Architecture

Deep Learning

A subset of machine learning that uses neural networks with many layers to learn complex patterns from large amounts of data.

What is deep learning?

Deep learning is a subset of machine learning that uses artificial neural networks with many layers (hence "deep") to learn hierarchical representations of data. It's the technology behind most modern AI breakthroughs.

What makes it "deep":

  • Multiple layers of processing (often dozens or hundreds)
  • Each layer learns increasingly abstract features
  • Automatic feature extraction—no manual engineering

Simple example: In image recognition:

  • Layer 1: Detects edges
  • Layer 2: Combines edges into shapes
  • Layer 3: Recognizes parts (eyes, wheels)
  • Layer 4+: Identifies objects (faces, cars)

Deep learning excels when you have lots of data and computational power but want the model to figure out the relevant patterns itself.

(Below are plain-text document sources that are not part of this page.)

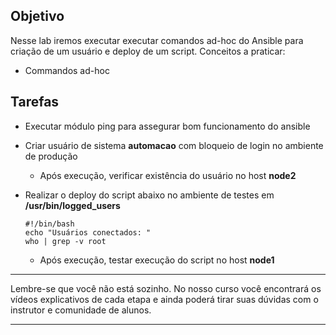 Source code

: ## Objetivo
Nesse lab iremos executar executar comandos ad-hoc do Ansible para criação de um usuário e deploy de um script.
Conceitos a praticar:
- Commandos ad-hoc

## Tarefas
- Executar módulo ping para assegurar bom funcionamento do ansible
- Criar usuário de sistema **automacao** com bloqueio de login no ambiente de produção
    - Após execução, verificar existência do usuário no host **node2**
    
- Realizar o deploy do script abaixo no ambiente de testes em **/usr/bin/logged_users**
    ```
    #!/bin/bash
    echo "Usuários conectados: "
    who | grep -v root
    ```
    - Após execução, testar execução do script no host **node1**

---

Lembre-se que você não está sozinho. No nosso curso você encontrará os vídeos explicativos de cada etapa e ainda poderá tirar suas dúvidas com o instrutor e comunidade de alunos.

---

Deep learning vs machine learning

Traditional machine learning:

  • Requires manual feature engineering
  • Works with smaller datasets
  • More interpretable
  • Faster to train
  • Examples: Decision trees, SVMs, logistic regression

Deep learning:

  • Learns features automatically
  • Needs large datasets to shine
  • Often a "black box"
  • Computationally intensive
  • Examples: CNNs, transformers, LLMs

When to use which:

FactorTraditional MLDeep Learning
Data sizeThousandsMillions+
InterpretabilityNeed to explainAccuracy matters more
FeaturesKnown patternsUnknown patterns
ComputeLimitedAvailable
TimeQuick iterationLong training

Deep learning breakthroughs

Computer vision (2012+): AlexNet showed deep learning could dramatically outperform traditional methods on image classification. Now powers: facial recognition, medical imaging, autonomous vehicles.

Speech recognition (2014+): Deep learning made voice assistants practical. Siri, Alexa, Google Assistant all use deep learning for speech-to-text.

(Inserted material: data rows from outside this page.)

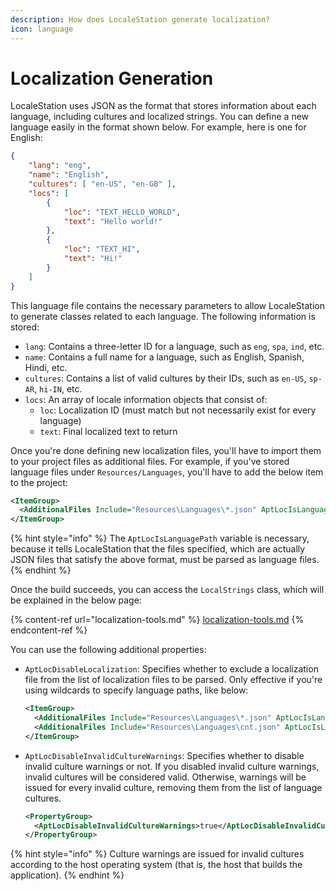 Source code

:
 ```yaml
---
description: How does LocaleStation generate localization?
icon: language
---
```


# Localization Generation

LocaleStation uses JSON as the format that stores information about each language, including cultures and localized strings. You can define a new language easily in the format shown below. For example, here is one for English:

```json
{
    "lang": "eng",
    "name": "English",
    "cultures": [ "en-US", "en-GB" ],
    "locs": [
        {
            "loc": "TEXT_HELLO_WORLD",
            "text": "Hello world!"
        },
        {
            "loc": "TEXT_HI",
            "text": "Hi!"
        }
    ]
}
```

This language file contains the necessary parameters to allow LocaleStation to generate classes related to each language. The following information is stored:

* `lang`: Contains a three-letter ID for a language, such as `eng`, `spa`, `ind`, etc.
* `name`: Contains a full name for a language, such as English, Spanish, Hindi, etc.
* `cultures`: Contains a list of valid cultures by their IDs, such as `en-US`, `sp-AR`, `hi-IN`, etc.
* `locs`: An array of locale information objects that consist of:
  * `loc`: Localization ID (must match but not necessarily exist for every language)
  * `text`: Final localized text to return

Once you're done defining new localization files, you'll have to import them to your project files as additional files. For example, if you've stored language files under `Resources/Languages`, you'll have to add the below item to the project:

```xml
<ItemGroup>
  <AdditionalFiles Include="Resources\Languages\*.json" AptLocIsLanguagePath="true" />
</ItemGroup>
```

{% hint style="info" %}
The `AptLocIsLanguagePath` variable is necessary, because it tells LocaleStation that the files specified, which are actually JSON files that satisfy the above format, must be parsed as language files.
{% endhint %}

Once the build succeeds, you can access the `LocalStrings` class, which will be explained in the below page:

{% content-ref url="localization-tools.md" %}
[localization-tools.md](localization-tools.md)
{% endcontent-ref %}

You can use the following additional properties:

*   `AptLocDisableLocalization`: Specifies whether to exclude a localization file from the list of localization files to be parsed. Only effective if you're using wildcards to specify language paths, like below:

    ```xml
    <ItemGroup>
      <AdditionalFiles Include="Resources\Languages\*.json" AptLocIsLanguagePath="true" />
      <AdditionalFiles Include="Resources\Languages\cnt.json" AptLocIsLanguagePath="true" AptLocDisableLocalization="true" />
    </ItemGroup>
    ```
*   `AptLocDisableInvalidCultureWarnings`: Specifies whether to disable invalid culture warnings or not. If you disabled invalid culture warnings, invalid cultures will be considered valid. Otherwise, warnings will be issued for every invalid culture, removing them from the list of language cultures.

    ```xml
    <PropertyGroup>
      <AptLocDisableInvalidCultureWarnings>true</AptLocDisableInvalidCultureWarnings>
    </PropertyGroup>
    ```

{% hint style="info" %}
Culture warnings are issued for invalid cultures according to the host operating system (that is, the host that builds the application).
{% endhint %}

Natural language (2017+): Transformers revolutionized NLP. GPT, BERT, and their successors made language AI practical.

Game playing:

  • DeepMind's AlphaGo beat world champion (2016)
  • AlphaFold predicted protein structures (2020)

Generative AI (2022+):

  • ChatGPT, Claude: Conversational AI
  • DALL-E, Midjourney: Image generation
  • Copilot: Code generation

Each breakthrough expanded what AI can do, powered by deeper networks and more data.

How deep learning works

Architecture: Layers of artificial neurons connected by weighted edges. Data flows through layers, transformed at each step.

Training:

  1. Feed data through network (forward pass)
  2. Compare output to correct answer
  3. Calculate error (loss)
  4. Propagate error backward through layers
  5. Adjust weights to reduce error
  6. Repeat millions of times

Key innovations enabling deep learning:

  • GPUs: Parallel processing for matrix math
  • Backpropagation: Efficient weight updates
  • ReLU activation: Solves vanishing gradient problem
  • Dropout: Prevents overfitting
  • Batch normalization: Stabilizes training
  • Large datasets: Internet-scale data collection

Why depth matters: Each layer can learn more abstract representations. A 100-layer network can learn patterns a 10-layer network cannot, given enough data.

Deep learning in practice

You use deep learning daily:

  • Photo organization and search
  • Voice assistants
  • Email spam filtering
  • Translation services
  • Recommendation systems
  • Content moderation
  • Fraud detection

Getting started: Most practitioners don't build from scratch. They:

  1. Use pre-trained models (GPT-4, Claude, BERT)
  2. Fine-tune for specific tasks
  3. Or use no-code/low-code platforms

Frameworks:

  • PyTorch: Flexible, research-friendly
  • TensorFlow: Production-focused
  • Hugging Face: Pre-trained model hub
  • Keras: High-level API

Resources needed:

  • Training large models: Thousands of GPUs, millions of dollars
  • Using models: API call or single GPU
  • Fine-tuning: One to several GPUs

Most AI applications don't require training deep learning models—they use existing ones.